## Data section
--- START ---

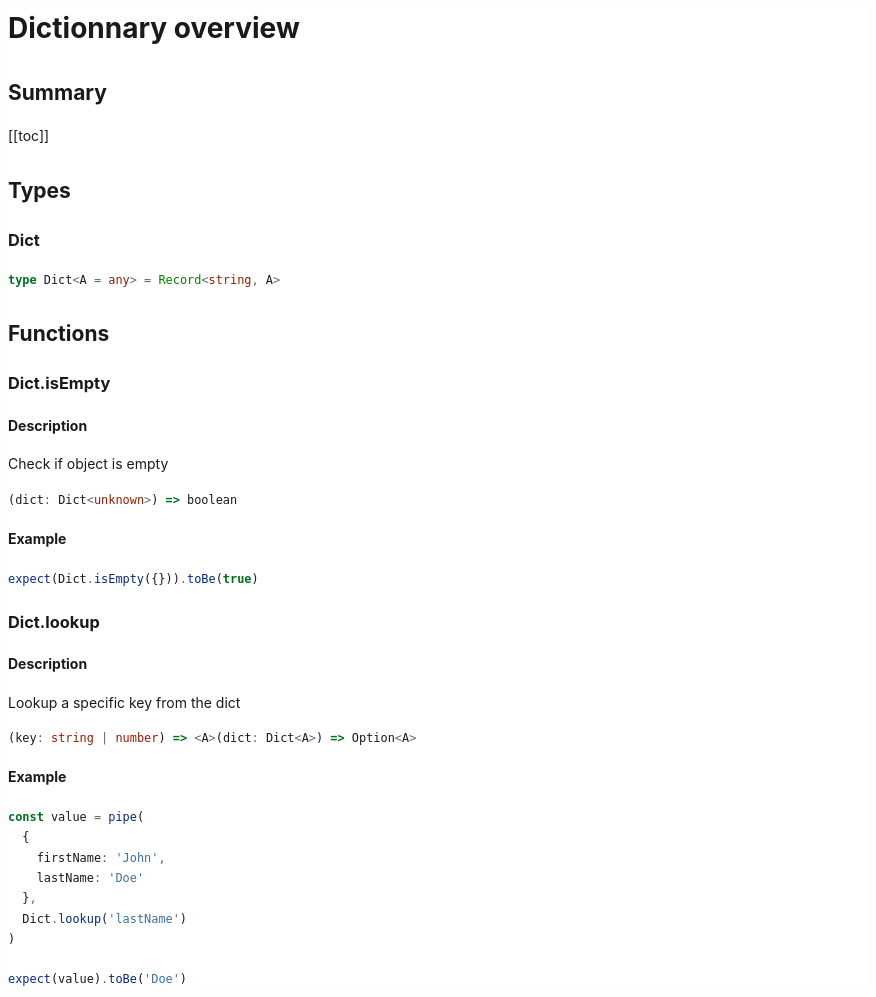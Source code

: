 # Dictionnary overview

## Summary

[[toc]]

## Types

### Dict

```ts
type Dict<A = any> = Record<string, A>
```

## Functions

### Dict.isEmpty

#### Description

Check if object is empty

```ts
(dict: Dict<unknown>) => boolean
```

#### Example
```ts
expect(Dict.isEmpty({})).toBe(true)
```

### Dict.lookup

#### Description

Lookup a specific key from the dict

```ts
(key: string | number) => <A>(dict: Dict<A>) => Option<A>
```

#### Example
```ts
const value = pipe(
  {
    firstName: 'John',
    lastName: 'Doe'
  },
  Dict.lookup('lastName')
)

expect(value).toBe('Doe')
```
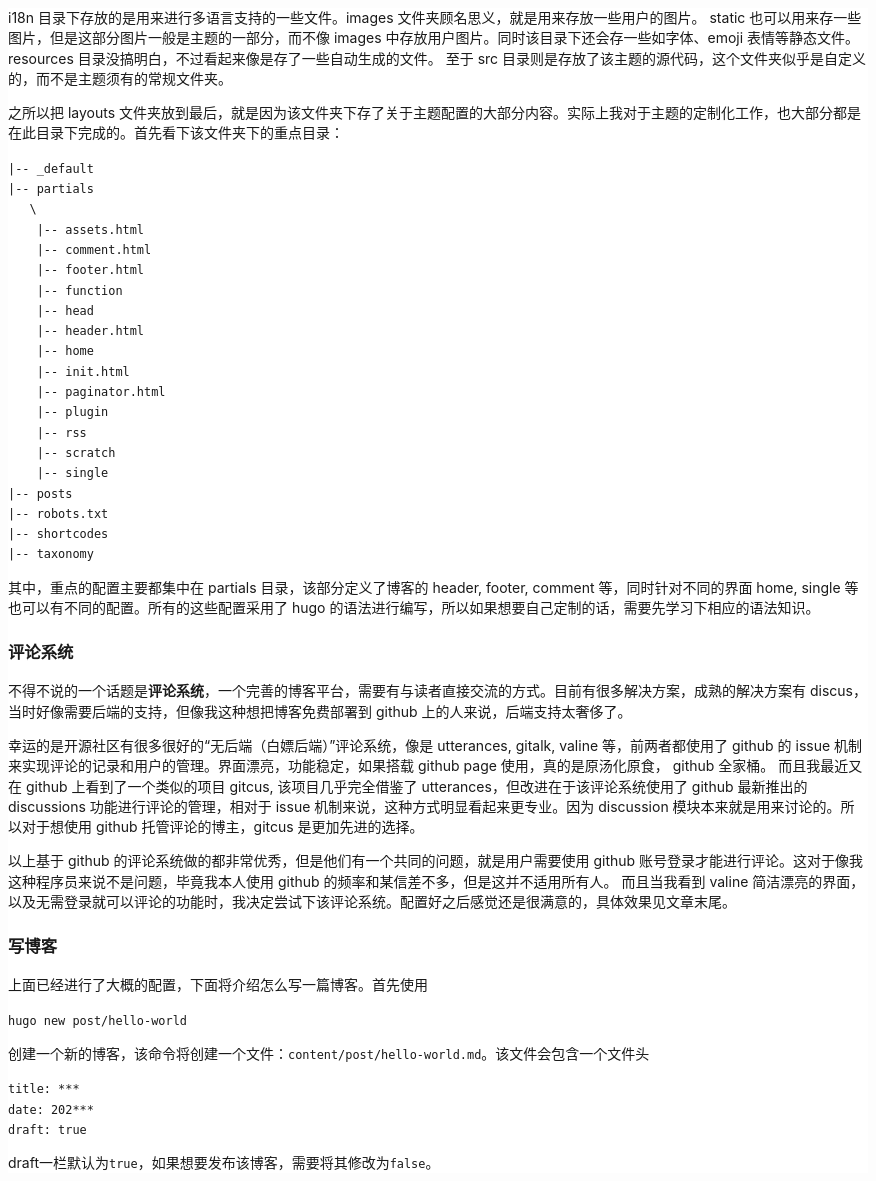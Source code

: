 i18n 目录下存放的是用来进行多语言支持的一些文件。images 文件夹顾名思义，就是用来存放一些用户的图片。
static 也可以用来存一些图片，但是这部分图片一般是主题的一部分，而不像 images 中存放用户图片。同时该目录下还会存一些如字体、emoji 表情等静态文件。
resources 目录没搞明白，不过看起来像是存了一些自动生成的文件。
至于 src 目录则是存放了该主题的源代码，这个文件夹似乎是自定义的，而不是主题须有的常规文件夹。

之所以把 layouts 文件夹放到最后，就是因为该文件夹下存了关于主题配置的大部分内容。实际上我对于主题的定制化工作，也大部分都是在此目录下完成的。首先看下该文件夹下的重点目录：
```
|-- _default
|-- partials
   \
    |-- assets.html
    |-- comment.html
    |-- footer.html
    |-- function
    |-- head
    |-- header.html
    |-- home
    |-- init.html
    |-- paginator.html
    |-- plugin
    |-- rss
    |-- scratch
    |-- single
|-- posts
|-- robots.txt
|-- shortcodes
|-- taxonomy
```
其中，重点的配置主要都集中在 partials 目录，该部分定义了博客的 header, footer, comment 等，同时针对不同的界面 home, single 等也可以有不同的配置。所有的这些配置采用了 hugo 的语法进行编写，所以如果想要自己定制的话，需要先学习下相应的语法知识。

### 评论系统

不得不说的一个话题是**评论系统**，一个完善的博客平台，需要有与读者直接交流的方式。目前有很多解决方案，成熟的解决方案有 discus，当时好像需要后端的支持，但像我这种想把博客免费部署到 github 上的人来说，后端支持太奢侈了。

幸运的是开源社区有很多很好的“无后端（白嫖后端）”评论系统，像是 utterances, gitalk, valine 等，前两者都使用了 github 的 issue 机制来实现评论的记录和用户的管理。界面漂亮，功能稳定，如果搭载 github page 使用，真的是原汤化原食， github 全家桶。
而且我最近又在 github 上看到了一个类似的项目 gitcus, 该项目几乎完全借鉴了 utterances，但改进在于该评论系统使用了 github 最新推出的 discussions 功能进行评论的管理，相对于 issue 机制来说，这种方式明显看起来更专业。因为 discussion 模块本来就是用来讨论的。所以对于想使用 github 托管评论的博主，gitcus 是更加先进的选择。

以上基于 github 的评论系统做的都非常优秀，但是他们有一个共同的问题，就是用户需要使用 github 账号登录才能进行评论。这对于像我这种程序员来说不是问题，毕竟我本人使用 github 的频率和某信差不多，但是这并不适用所有人。
而且当我看到 valine 简洁漂亮的界面，以及无需登录就可以评论的功能时，我决定尝试下该评论系统。配置好之后感觉还是很满意的，具体效果见文章末尾。



### 写博客
上面已经进行了大概的配置，下面将介绍怎么写一篇博客。首先使用
```
hugo new post/hello-world
```
创建一个新的博客，该命令将创建一个文件：`content/post/hello-world.md`。该文件会包含一个文件头
```
title: ***
date: 202***
draft: true
```
draft一栏默认为`true`，如果想要发布该博客，需要将其修改为`false`。
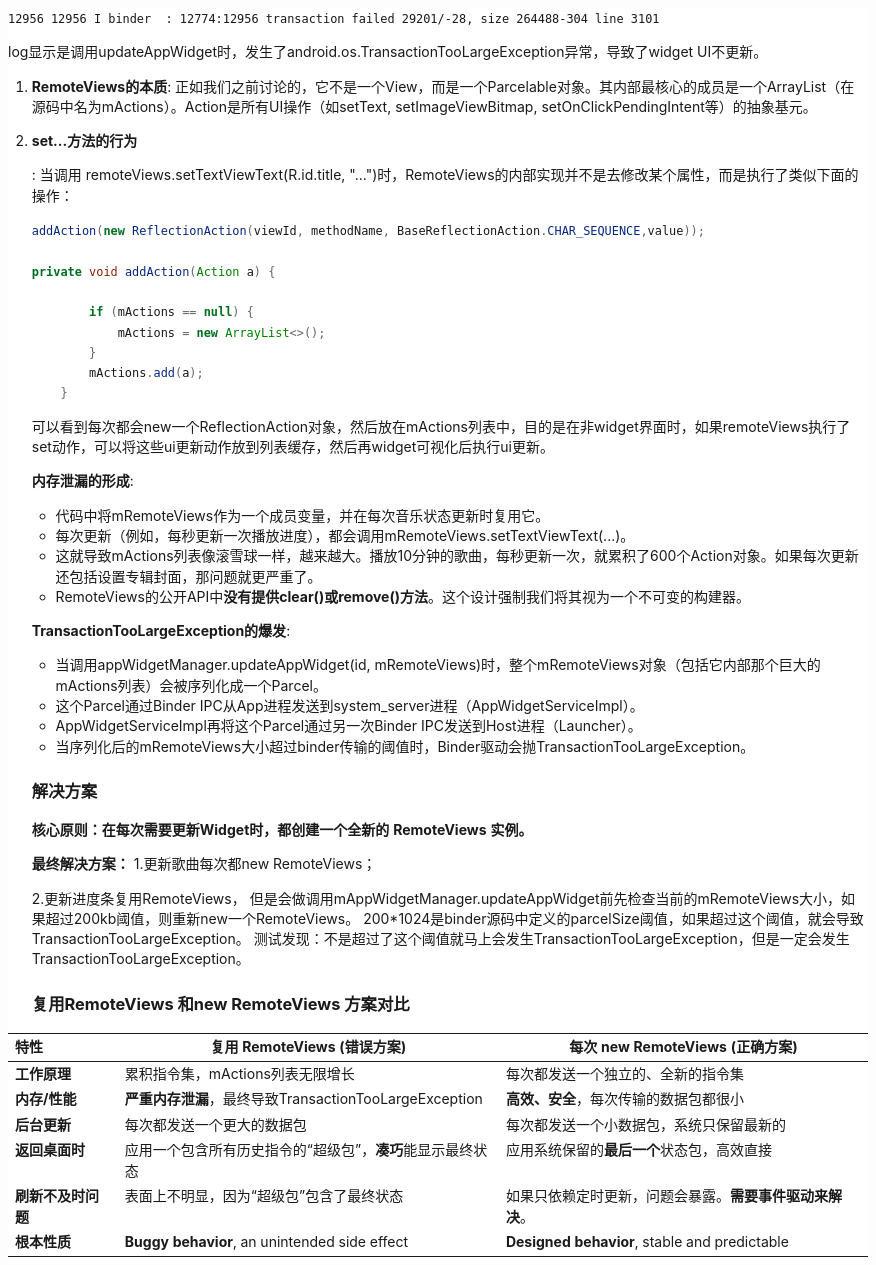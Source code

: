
```
12956 12956 I binder  : 12774:12956 transaction failed 29201/-28, size 264488-304 line 3101
```

log显示是调用updateAppWidget时，发生了android.os.TransactionTooLargeException异常，导致了widget UI不更新。

1. **RemoteViews的本质**: 正如我们之前讨论的，它不是一个View，而是一个Parcelable对象。其内部最核心的成员是一个ArrayList<Action>（在源码中名为mActions）。Action是所有UI操作（如setText, setImageViewBitmap, setOnClickPendingIntent等）的抽象基元。

2. **set...方法的行为**

   : 当调用 remoteViews.setTextViewText(R.id.title, "...")时，RemoteViews的内部实现并不是去修改某个属性，而是执行了类似下面的操作：

   ```java
   addAction(new ReflectionAction(viewId, methodName, BaseReflectionAction.CHAR_SEQUENCE,value));
   
   private void addAction(Action a) {
           
           if (mActions == null) {
               mActions = new ArrayList<>();
           }
           mActions.add(a);
       }
   ```

   可以看到每次都会new一个ReflectionAction对象，然后放在mActions列表中，目的是在非widget界面时，如果remoteViews执行了set动作，可以将这些ui更新动作放到列表缓存，然后再widget可视化后执行ui更新。

   **内存泄漏的形成**:

   - 代码中将mRemoteViews作为一个成员变量，并在每次音乐状态更新时复用它。
   - 每次更新（例如，每秒更新一次播放进度），都会调用mRemoteViews.setTextViewText(...)。
   - 这就导致mActions列表像滚雪球一样，越来越大。播放10分钟的歌曲，每秒更新一次，就累积了600个Action对象。如果每次更新还包括设置专辑封面，那问题就更严重了。
   - RemoteViews的公开API中**没有提供clear()或remove()方法**。这个设计强制我们将其视为一个不可变的构建器。

   **TransactionTooLargeException的爆发**:

   - 当调用appWidgetManager.updateAppWidget(id, mRemoteViews)时，整个mRemoteViews对象（包括它内部那个巨大的mActions列表）会被序列化成一个Parcel。
   - 这个Parcel通过Binder IPC从App进程发送到system_server进程（AppWidgetServiceImpl）。
   - AppWidgetServiceImpl再将这个Parcel通过另一次Binder IPC发送到Host进程（Launcher）。
   - 当序列化后的mRemoteViews大小超过binder传输的阈值时，Binder驱动会抛TransactionTooLargeException。

   ### 解决方案

   **核心原则：在每次需要更新Widget时，都创建一个全新的** **RemoteViews** **实例。**

   **最终解决方案：**
   1.更新歌曲每次都new RemoteViews；

   2.更新进度条复用RemoteViews，
   但是会做调用mAppWidgetManager.updateAppWidget前先检查当前的mRemoteViews大小，如果超过200kb阈值，则重新new一个RemoteViews。
   200*1024是binder源码中定义的parcelSize阈值，如果超过这个阈值，就会导致TransactionTooLargeException。
   测试发现：不是超过了这个阈值就马上会发生TransactionTooLargeException，但是一定会发生TransactionTooLargeException。

   ### 复用RemoteViews 和new RemoteViews 方案对比

| 特性               | 复用 RemoteViews (错误方案)                                | 每次 new RemoteViews (正确方案)                          |
| :----------------- | ---------------------------------------------------------- | -------------------------------------------------------- |
| **工作原理**       | 累积指令集，mActions列表无限增长                           | 每次都发送一个独立的、全新的指令集                       |
| **内存/性能**      | **严重内存泄漏**，最终导致TransactionTooLargeException     | **高效、安全**，每次传输的数据包都很小                   |
| **后台更新**       | 每次都发送一个更大的数据包                                 | 每次都发送一个小数据包，系统只保留最新的                 |
| **返回桌面时**     | 应用一个包含所有历史指令的“超级包”，**凑巧**能显示最终状态 | 应用系统保留的**最后一个**状态包，高效直接               |
| **刷新不及时问题** | 表面上不明显，因为“超级包”包含了最终状态                   | 如果只依赖定时更新，问题会暴露。**需要事件驱动来解决**。 |
| **根本性质**       | **Buggy behavior**, an unintended side effect              | **Designed behavior**, stable and predictable            |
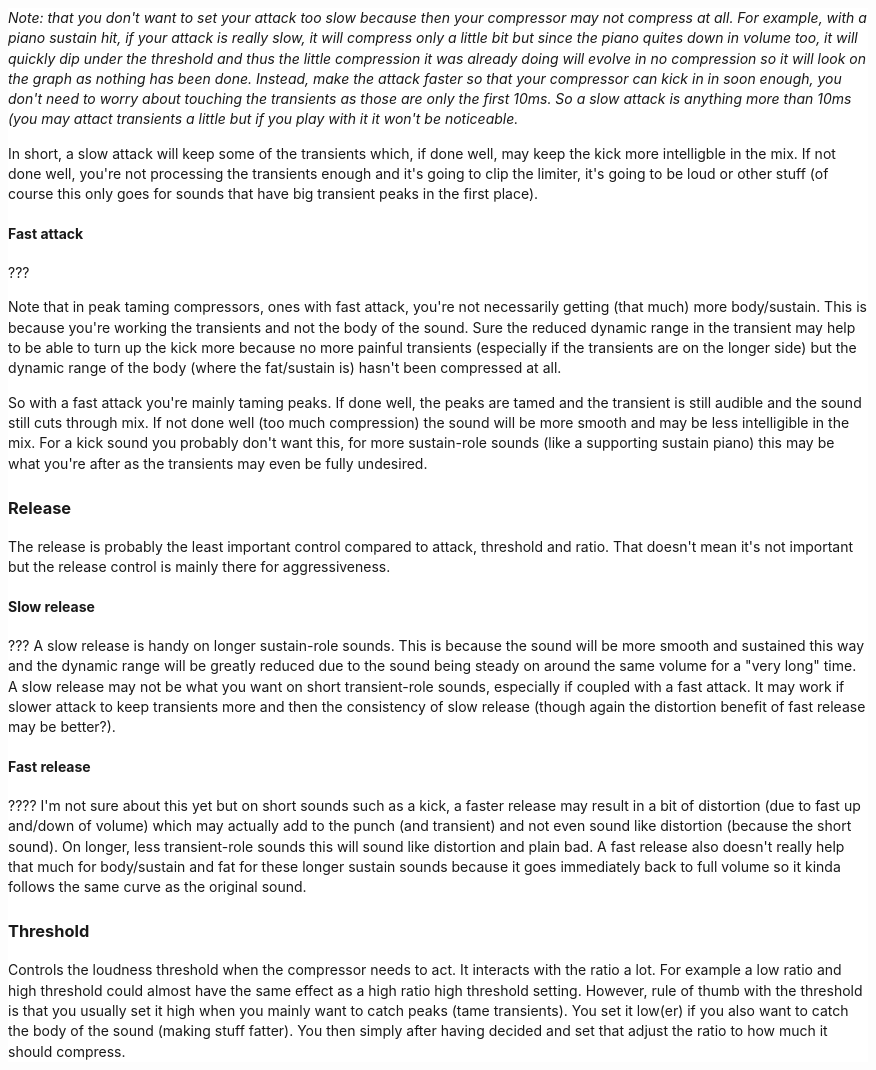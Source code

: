 *Note: that you don't want to set your attack too slow because then your compressor may not compress at all. For example, with a piano sustain hit, if your attack is really slow, it will compress only a little bit but since the piano quites down in volume too, it will quickly dip under the threshold and thus the little compression it was already doing will evolve in no compression so it will look on the graph as nothing has been done. Instead, make the attack faster so that your compressor can kick in in soon enough, you don't need to worry about touching the transients as those are only the first 10ms. So a slow attack is anything more than 10ms (you may attact transients a little but if you play with it it won't be noticeable.*

In short, a slow attack will keep some of the transients which, if done well, may keep the kick more intelligble in the mix. If not done well, you're not processing the transients enough and it's going to clip the limiter, it's going to be loud or other stuff (of course this only goes for sounds that have big transient peaks in the first place).

#### Fast attack
???

Note that in peak taming compressors, ones with fast attack, you're not necessarily getting (that much) more body/sustain. This is because you're working the transients and not the body of the sound. Sure the reduced dynamic range in the transient may help to be able to turn up the kick more because no more painful transients (especially if the transients are on the longer side) but the dynamic range of the body (where the fat/sustain is) hasn't been compressed at all.

So with a fast attack you're mainly taming peaks. If done well, the peaks are tamed and the transient is still audible and the sound still cuts through mix. If not done well (too much compression) the sound will be more smooth and may be less intelligible in the mix. For a kick sound you probably don't want this, for more sustain-role sounds (like a supporting sustain piano) this may be what you're after as the transients may even be fully undesired.

### Release
The release is probably the least important control compared to attack, threshold and ratio. That doesn't mean it's not important but the release control is mainly there for aggressiveness.

#### Slow release
???
A slow release is handy on longer sustain-role sounds. This is because the sound will be more smooth and sustained this way and the dynamic range will be greatly reduced due to the sound being steady on around the same volume for a "very long" time. A slow release may not be what you want on short transient-role sounds, especially if coupled with a fast attack. It may work if slower attack to keep transients more and then the consistency of slow release (though again the distortion benefit of fast release may be better?).

#### Fast release
????
I'm not sure about this yet but on short sounds such as a kick, a faster release may result in a bit of distortion (due to fast up and/down of volume) which may actually add to the punch (and transient) and not even sound like distortion (because the short sound). On longer, less transient-role sounds this will sound like distortion and plain bad. A fast release also doesn't really help that much for body/sustain and fat for these longer sustain sounds because it goes immediately back to full volume so it kinda follows the same curve as the original sound.

### Threshold
Controls the loudness threshold when the compressor needs to act. It interacts with the ratio a lot. For example a low ratio and high threshold could almost have the same effect as a high ratio high threshold setting. However, rule of thumb with the threshold is that you usually set it high when you mainly want to catch peaks (tame transients). You set it low(er) if you also want to catch the body of the sound (making stuff fatter). You then simply after having decided and set that adjust the ratio to how much it should compress.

--- END ---

## Task to carry out
The exact lines from the beginning of the data through the one that contains "Lookup a specific key from the dict" must be given again, both ends included, and pictures must be left out.

## Written solution
Source code

: # Dictionnary overview

## Summary

[[toc]]

## Types

### Dict

```ts
type Dict<A = any> = Record<string, A>
```

## Functions

### Dict.isEmpty

#### Description

Check if object is empty

```ts
(dict: Dict<unknown>) => boolean
```

#### Example
```ts
expect(Dict.isEmpty({})).toBe(true)
```

### Dict.lookup

#### Description

Lookup a specific key from the dict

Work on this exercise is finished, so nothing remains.